Cette opération, qui valorise la société d’investissement immobilier cotée à 610 millions d’euros et entraînera une OPA de Batipart à 34,30 euros par action, est importante. Elle permet à BPCE de neutraliser un éventuel impact négatif de la vente de Foncia. «L’impact de ces transactions sur nos comptes sera globalement neutre, voire légèrement positif», a assuré hier François Pérol, président du directoire de BPCE, à l’occasion de la présentation des comptes trimestriels du groupe.
Bridgepoint et Eurazeo apporteront chacun 240 millions d’euros et contrôleront à parité 80% du capital de Foncia. BPCE réinvestira 200 millions d’euros: 100 millions de fonds propres, dont 20 millions auront un rendement plafonné, et 100 millions en obligations remboursables en actions, dont la parité sera ajustée en fonction du multiple de Bridgepoint et Eurazeo (que le groupe bancaire appelle «crédit vendeur»).

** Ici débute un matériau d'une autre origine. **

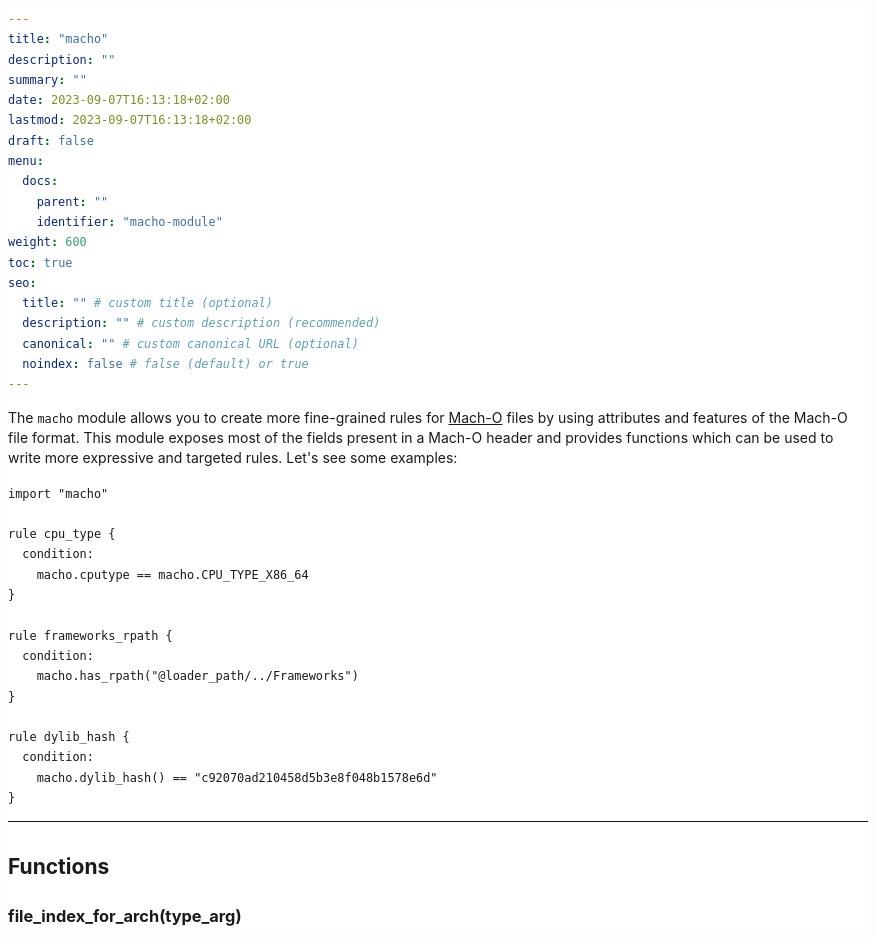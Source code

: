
 ```yaml
---
title: "macho"
description: ""
summary: ""
date: 2023-09-07T16:13:18+02:00
lastmod: 2023-09-07T16:13:18+02:00
draft: false
menu:
  docs:
    parent: ""
    identifier: "macho-module"
weight: 600
toc: true
seo:
  title: "" # custom title (optional)
  description: "" # custom description (recommended)
  canonical: "" # custom canonical URL (optional)
  noindex: false # false (default) or true
---
```


The `macho` module allows you to create more fine-grained rules for [Mach-O](https://en.wikipedia.org/wiki/Mach-O) files by using attributes and features of the Mach-O file format. This module exposes most of the fields present in a Mach-O header and provides functions which can be used to write more expressive and targeted rules. Let's see some examples:

```yara
import "macho"

rule cpu_type {
  condition:
    macho.cputype == macho.CPU_TYPE_X86_64
}

rule frameworks_rpath {
  condition:
    macho.has_rpath("@loader_path/../Frameworks")
}

rule dylib_hash {
  condition:
    macho.dylib_hash() == "c92070ad210458d5b3e8f048b1578e6d"
}
```

-------

## Functions

### file_index_for_arch(type_arg)
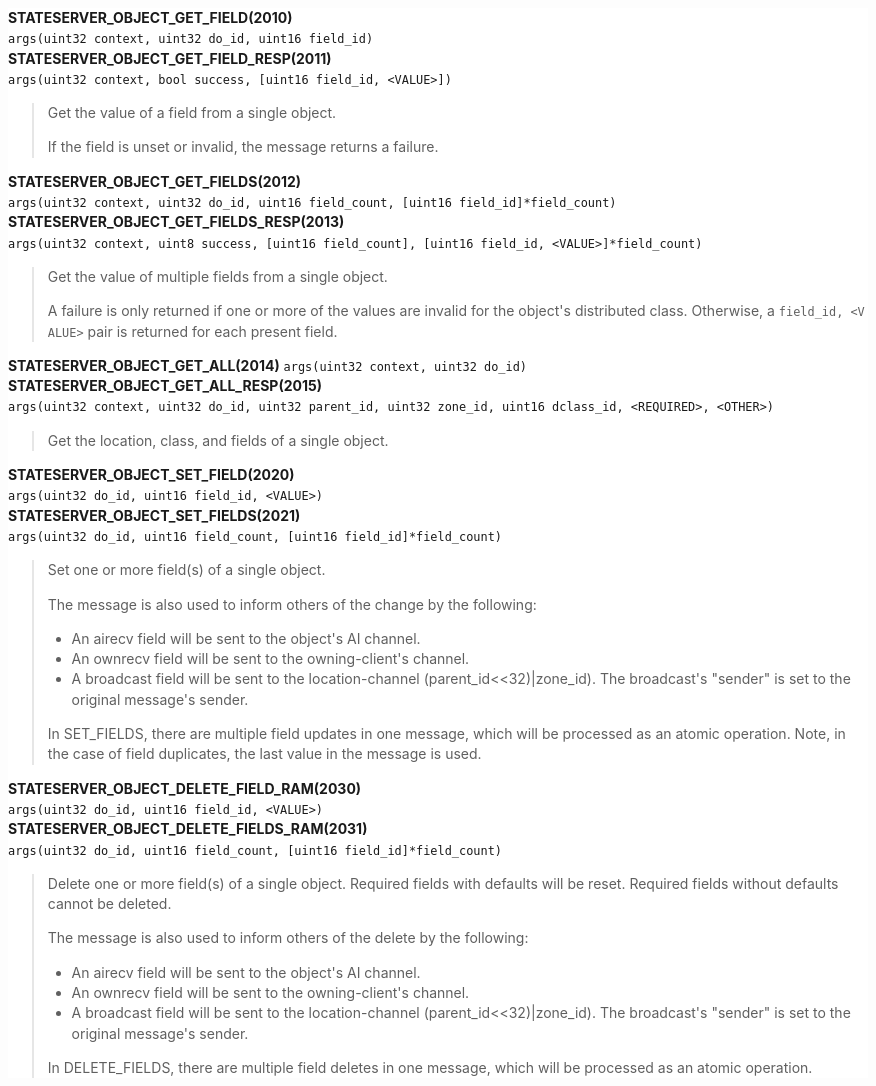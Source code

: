 **STATESERVER_OBJECT_GET_FIELD(2010)**  
    `args(uint32 context, uint32 do_id, uint16 field_id)`  
**STATESERVER_OBJECT_GET_FIELD_RESP(2011)**  
    `args(uint32 context, bool success, [uint16 field_id, <VALUE>])`  
> Get the value of a field from a single object.
>
> If the field is unset or invalid, the message returns a failure.


**STATESERVER_OBJECT_GET_FIELDS(2012)**  
    `args(uint32 context, uint32 do_id,
          uint16 field_count, [uint16 field_id]*field_count)`  
**STATESERVER_OBJECT_GET_FIELDS_RESP(2013)**  
    `args(uint32 context, uint8 success,
          [uint16 field_count], [uint16 field_id, <VALUE>]*field_count)`  
> Get the value of multiple fields from a single object.
>
> A failure is only returned if one or more of the values are invalid for the
> object's distributed class.  Otherwise, a `field_id, <VALUE>` pair is returned
> for each present field.


**STATESERVER_OBJECT_GET_ALL(2014)** `args(uint32 context, uint32 do_id)`  
**STATESERVER_OBJECT_GET_ALL_RESP(2015)**  
   `args(uint32 context, uint32 do_id,
         uint32 parent_id, uint32 zone_id,
         uint16 dclass_id, <REQUIRED>, <OTHER>)`
> Get the location, class, and fields of a single object.


**STATESERVER_OBJECT_SET_FIELD(2020)**  
    `args(uint32 do_id, uint16 field_id, <VALUE>)`  
**STATESERVER_OBJECT_SET_FIELDS(2021)**  
    `args(uint32 do_id, uint16 field_count, [uint16 field_id]*field_count)`  
> Set one or more field(s) of a single object.
>
> The message is also used to inform others of the change by the following:
> - An airecv field will be sent to the object's AI channel.
> - An ownrecv field will be sent to the owning-client's channel.
> - A broadcast field will be sent to the location-channel (parent_id<<32)|zone_id).
> The broadcast's "sender" is set to the original message's sender.
>
> In SET_FIELDS, there are multiple field updates in one message, which will be
> processed as an atomic operation. Note, in the case of field duplicates, the
> last value in the message is used.


**STATESERVER_OBJECT_DELETE_FIELD_RAM(2030)**  
    `args(uint32 do_id, uint16 field_id, <VALUE>)`  
**STATESERVER_OBJECT_DELETE_FIELDS_RAM(2031)**  
    `args(uint32 do_id, uint16 field_count, [uint16 field_id]*field_count)`  
> Delete one or more field(s) of a single object.
> Required fields with defaults will be reset.
> Required fields without defaults cannot be deleted.
>
> The message is also used to inform others of the delete by the following:
> - An airecv field will be sent to the object's AI channel.
> - An ownrecv field will be sent to the owning-client's channel.
> - A broadcast field will be sent to the location-channel (parent_id<<32)|zone_id).
> The broadcast's "sender" is set to the original message's sender.
>
> In DELETE_FIELDS, there are multiple field deletes in one message, which will
> be processed as an atomic operation.

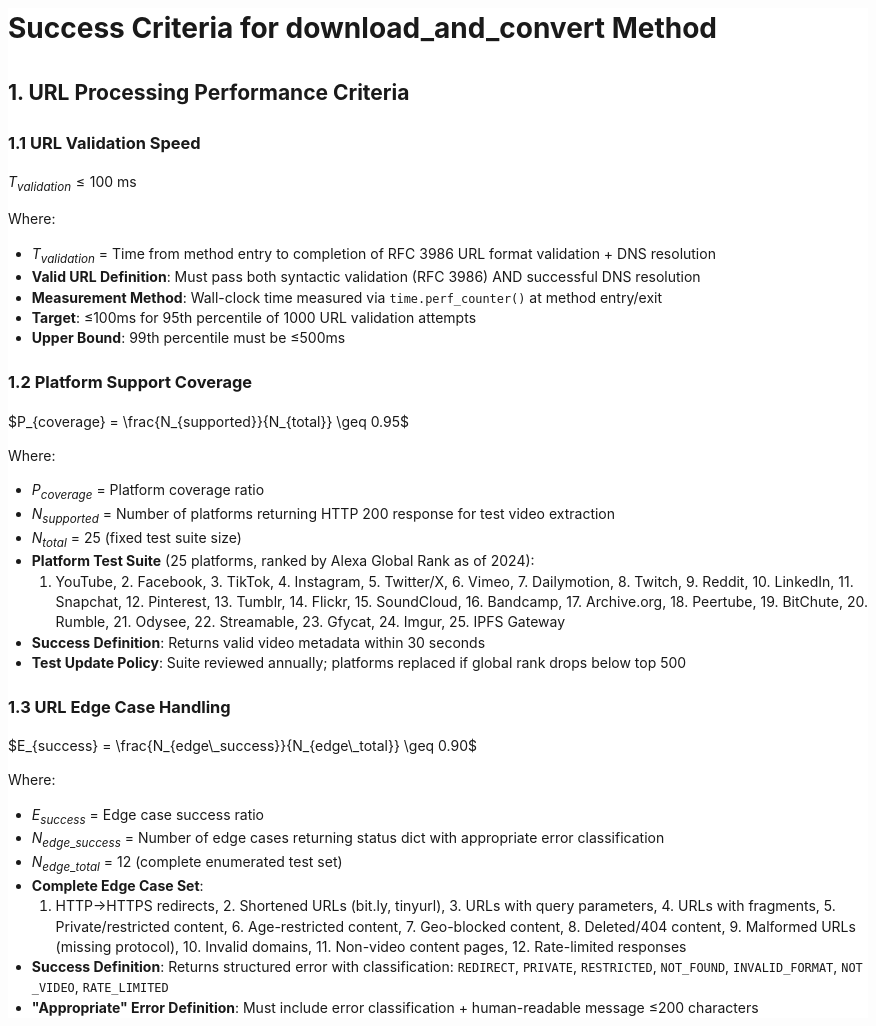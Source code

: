 # Success Criteria for download_and_convert Method

## 1. URL Processing Performance Criteria

### 1.1 URL Validation Speed
$T_{validation} \leq 100 \text{ ms}$

Where:
- $T_{validation}$ = Time from method entry to completion of RFC 3986 URL format validation + DNS resolution
- **Valid URL Definition**: Must pass both syntactic validation (RFC 3986) AND successful DNS resolution
- **Measurement Method**: Wall-clock time measured via `time.perf_counter()` at method entry/exit
- **Target**: ≤100ms for 95th percentile of 1000 URL validation attempts
- **Upper Bound**: 99th percentile must be ≤500ms

### 1.2 Platform Support Coverage
$P_{coverage} = \frac{N_{supported}}{N_{total}} \geq 0.95$

Where:
- $P_{coverage}$ = Platform coverage ratio
- $N_{supported}$ = Number of platforms returning HTTP 200 response for test video extraction
- $N_{total}$ = 25 (fixed test suite size)
- **Platform Test Suite** (25 platforms, ranked by Alexa Global Rank as of 2024):
  1. YouTube, 2. Facebook, 3. TikTok, 4. Instagram, 5. Twitter/X, 6. Vimeo, 7. Dailymotion, 8. Twitch, 9. Reddit, 10. LinkedIn, 11. Snapchat, 12. Pinterest, 13. Tumblr, 14. Flickr, 15. SoundCloud, 16. Bandcamp, 17. Archive.org, 18. Peertube, 19. BitChute, 20. Rumble, 21. Odysee, 22. Streamable, 23. Gfycat, 24. Imgur, 25. IPFS Gateway
- **Success Definition**: Returns valid video metadata within 30 seconds
- **Test Update Policy**: Suite reviewed annually; platforms replaced if global rank drops below top 500

### 1.3 URL Edge Case Handling
$E_{success} = \frac{N_{edge\_success}}{N_{edge\_total}} \geq 0.90$

Where:
- $E_{success}$ = Edge case success ratio
- $N_{edge\_success}$ = Number of edge cases returning status dict with appropriate error classification
- $N_{edge\_total}$ = 12 (complete enumerated test set)
- **Complete Edge Case Set**:
  1. HTTP→HTTPS redirects, 2. Shortened URLs (bit.ly, tinyurl), 3. URLs with query parameters, 4. URLs with fragments, 5. Private/restricted content, 6. Age-restricted content, 7. Geo-blocked content, 8. Deleted/404 content, 9. Malformed URLs (missing protocol), 10. Invalid domains, 11. Non-video content pages, 12. Rate-limited responses
- **Success Definition**: Returns structured error with classification: `REDIRECT`, `PRIVATE`, `RESTRICTED`, `NOT_FOUND`, `INVALID_FORMAT`, `NOT_VIDEO`, `RATE_LIMITED`
- **"Appropriate" Error Definition**: Must include error classification + human-readable message ≤200 characters
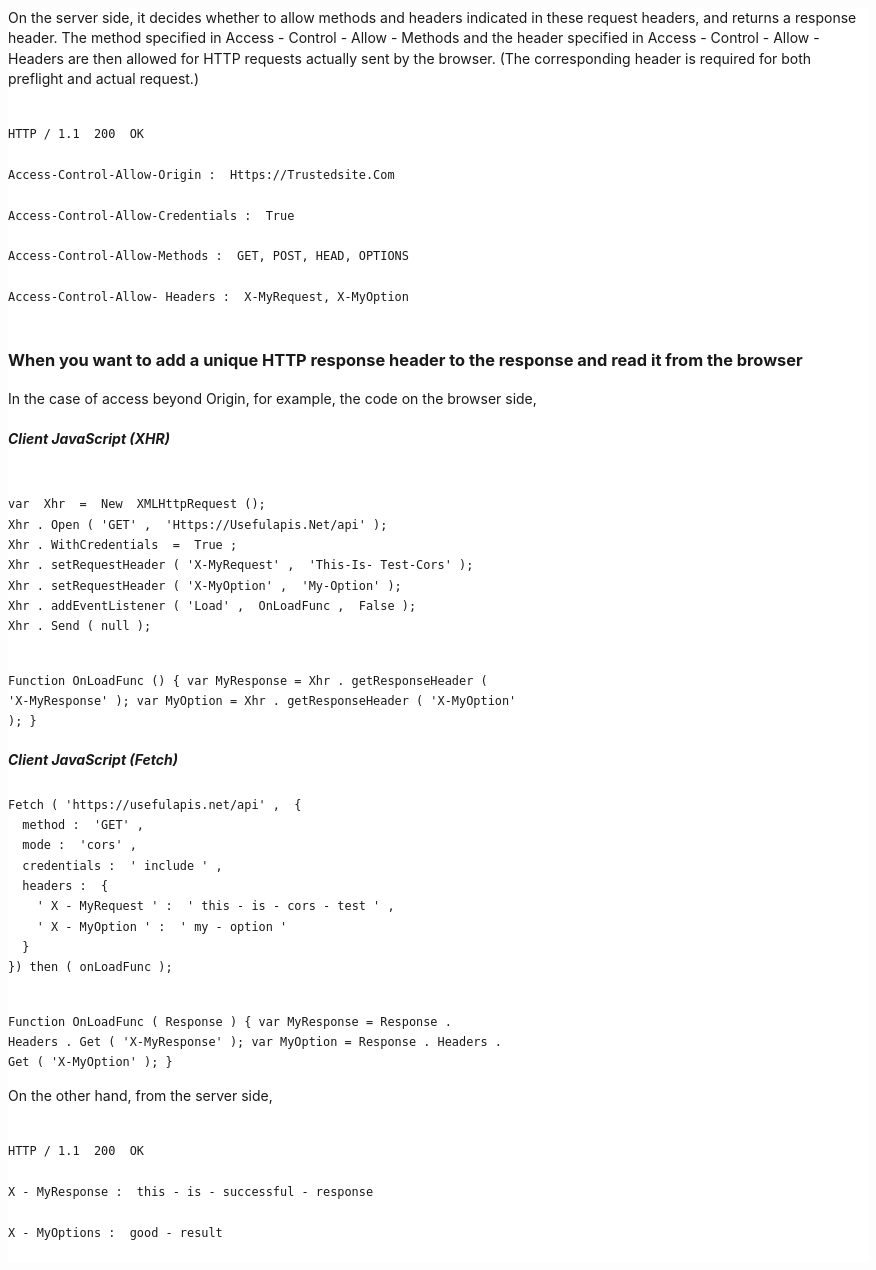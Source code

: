 On the server side, it decides whether to allow methods and headers indicated in these request headers, and returns a response header. The method specified in Access - Control - Allow - Methods and the header specified in Access - Control - Allow - Headers are then allowed for HTTP requests actually sent by the browser. (The corresponding header is required for both preflight and actual request.)

<code>
HTTP / 1.1  200  OK <br>
Access-Control-Allow-Origin :  Https://Trustedsite.Com <br>
Access-Control-Allow-Credentials :  True <br>
Access-Control-Allow-Methods :  GET, POST, HEAD, OPTIONS <br>
Access-Control-Allow- Headers :  X-MyRequest, X-MyOption <br>
</code>

<h3>When you want to add a unique HTTP response header to the response and read it from the browser</h3>

In the case of access beyond Origin, for example, the code on the browser side,

<h5>Client JavaScript (XHR)</h5>
<pre><code>
var  Xhr  =  New  XMLHttpRequest (); 
Xhr . Open ( 'GET' ,  'Https://Usefulapis.Net/api' ); 
Xhr . WithCredentials  =  True ; 
Xhr . setRequestHeader ( 'X-MyRequest' ,  'This-Is- Test-Cors' ); 
Xhr . setRequestHeader ( 'X-MyOption' ,  'My-Option' ); 
Xhr . addEventListener ( 'Load' ,  OnLoadFunc ,  False );
Xhr . Send ( null );

Function  OnLoadFunc ()  { 
  var  MyResponse  =  Xhr . getResponseHeader ( 'X-MyResponse' ); 
  var  MyOption  =  Xhr . getResponseHeader ( 'X-MyOption' ); 
}
</code></pre>

<h5>Client JavaScript (Fetch)</h5>
<pre><code>Fetch ( 'https://usefulapis.net/api' ,  { 
  method :  'GET' , 
  mode :  'cors' , 
  credentials :  ' include ' , 
  headers :  { 
    ' X - MyRequest ' :  ' this - is - cors - test ' , 
    ' X - MyOption ' :  ' my - option ' 
  } 
}) then ( onLoadFunc );

Function  OnLoadFunc ( Response )  { 
  var  MyResponse  =  Response . Headers . Get ( 'X-MyResponse' ); 
  var  MyOption  =  Response . Headers . Get ( 'X-MyOption' ); 
} </code></pre>

On the other hand, from the server side,

<code>
HTTP / 1.1  200  OK <br>
X - MyResponse :  this - is - successful - response <br>
X - MyOptions :  good - result<br>
</code>
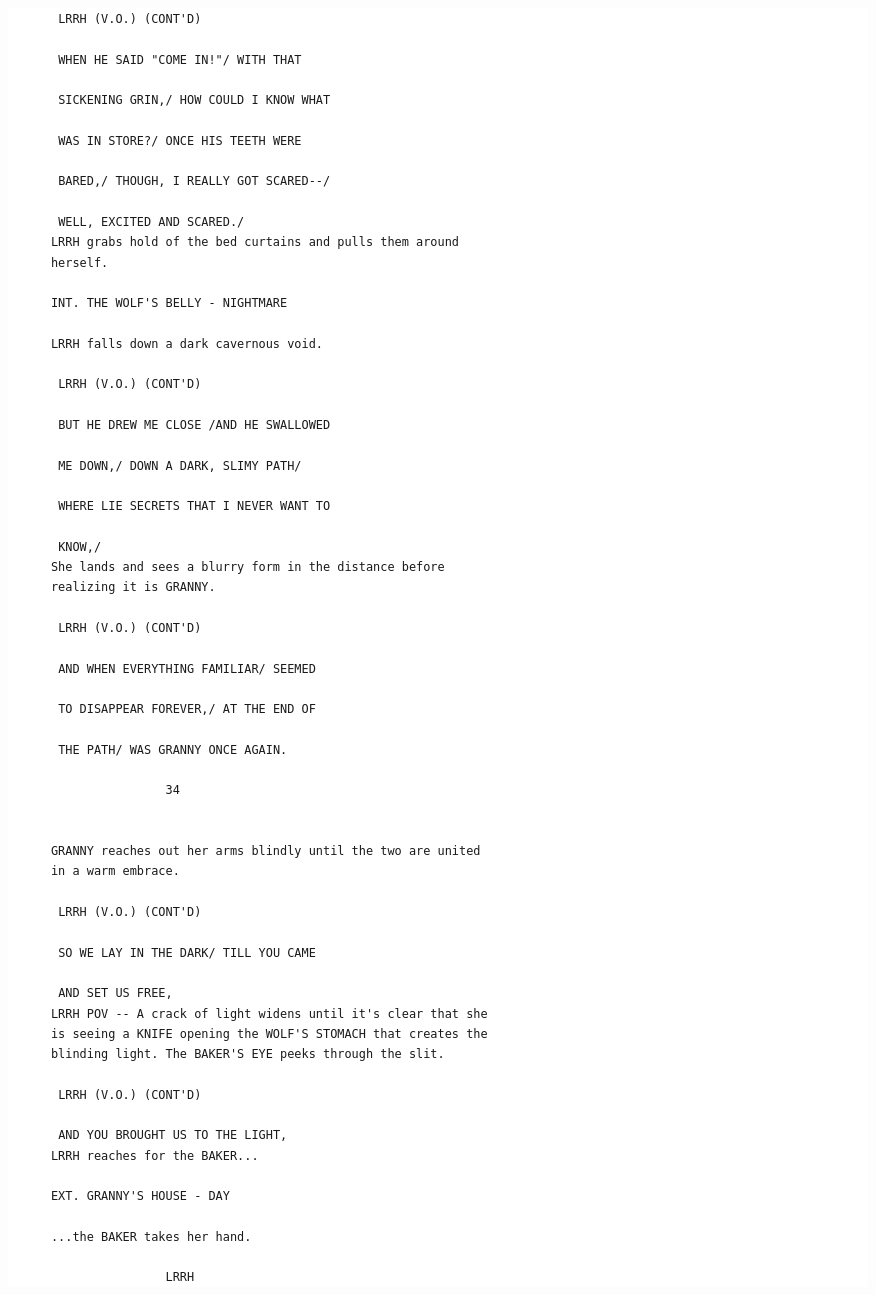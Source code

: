            LRRH (V.O.) (CONT'D)

           WHEN HE SAID "COME IN!"/ WITH THAT

           SICKENING GRIN,/ HOW COULD I KNOW WHAT

           WAS IN STORE?/ ONCE HIS TEETH WERE

           BARED,/ THOUGH, I REALLY GOT SCARED--/

           WELL, EXCITED AND SCARED./
          LRRH grabs hold of the bed curtains and pulls them around
          herself.

          INT. THE WOLF'S BELLY - NIGHTMARE

          LRRH falls down a dark cavernous void.

           LRRH (V.O.) (CONT'D)

           BUT HE DREW ME CLOSE /AND HE SWALLOWED

           ME DOWN,/ DOWN A DARK, SLIMY PATH/

           WHERE LIE SECRETS THAT I NEVER WANT TO

           KNOW,/
          She lands and sees a blurry form in the distance before
          realizing it is GRANNY.

           LRRH (V.O.) (CONT'D)

           AND WHEN EVERYTHING FAMILIAR/ SEEMED

           TO DISAPPEAR FOREVER,/ AT THE END OF

           THE PATH/ WAS GRANNY ONCE AGAIN.

                          34

                         
          GRANNY reaches out her arms blindly until the two are united
          in a warm embrace.

           LRRH (V.O.) (CONT'D)

           SO WE LAY IN THE DARK/ TILL YOU CAME

           AND SET US FREE,
          LRRH POV -- A crack of light widens until it's clear that she
          is seeing a KNIFE opening the WOLF'S STOMACH that creates the
          blinding light. The BAKER'S EYE peeks through the slit.

           LRRH (V.O.) (CONT'D)

           AND YOU BROUGHT US TO THE LIGHT,
          LRRH reaches for the BAKER...

          EXT. GRANNY'S HOUSE - DAY

          ...the BAKER takes her hand.

                          LRRH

BPCE détiendra de ce fait environ 17% de Foncia, et ne pourra céder sa participation qu’en même temps que ses deux nouveaux partenaires (soit pas avant cinq ou six ans). Le solde (environ 3%) est destiné aux salariés.
L’opération est également financée par une dette bancaire de 395 millions d’euros (dont une tranche de 300 millions non amortissable) arrangée par CA CIB, Goldman Sachs et Natixis. L’offre valorise Foncia 1,017 milliard d’euros dette comprise et son capital 725 millions. Les fonds propres de l’administrateur de biens étaient valorisé 840 millions dans les comptes 2010 de BPCE. «La transaction aura un effet négatif sur notre résultat net en 2011, mais elle sera rapidement relutive car la transaction libérera 1,1 milliard de fonds propres», indique François Pérol.
Un argument de poids, qui compense aux yeux des dirigeants la légère moins-value par rapport au prix d’achat de Foncia en 2007. «Réinvestir le capital ainsi libéré au taux de rentabilité du groupe nous permettrait de doubler son rendement», soit entre 6 et 8%, précise le président de BPCE.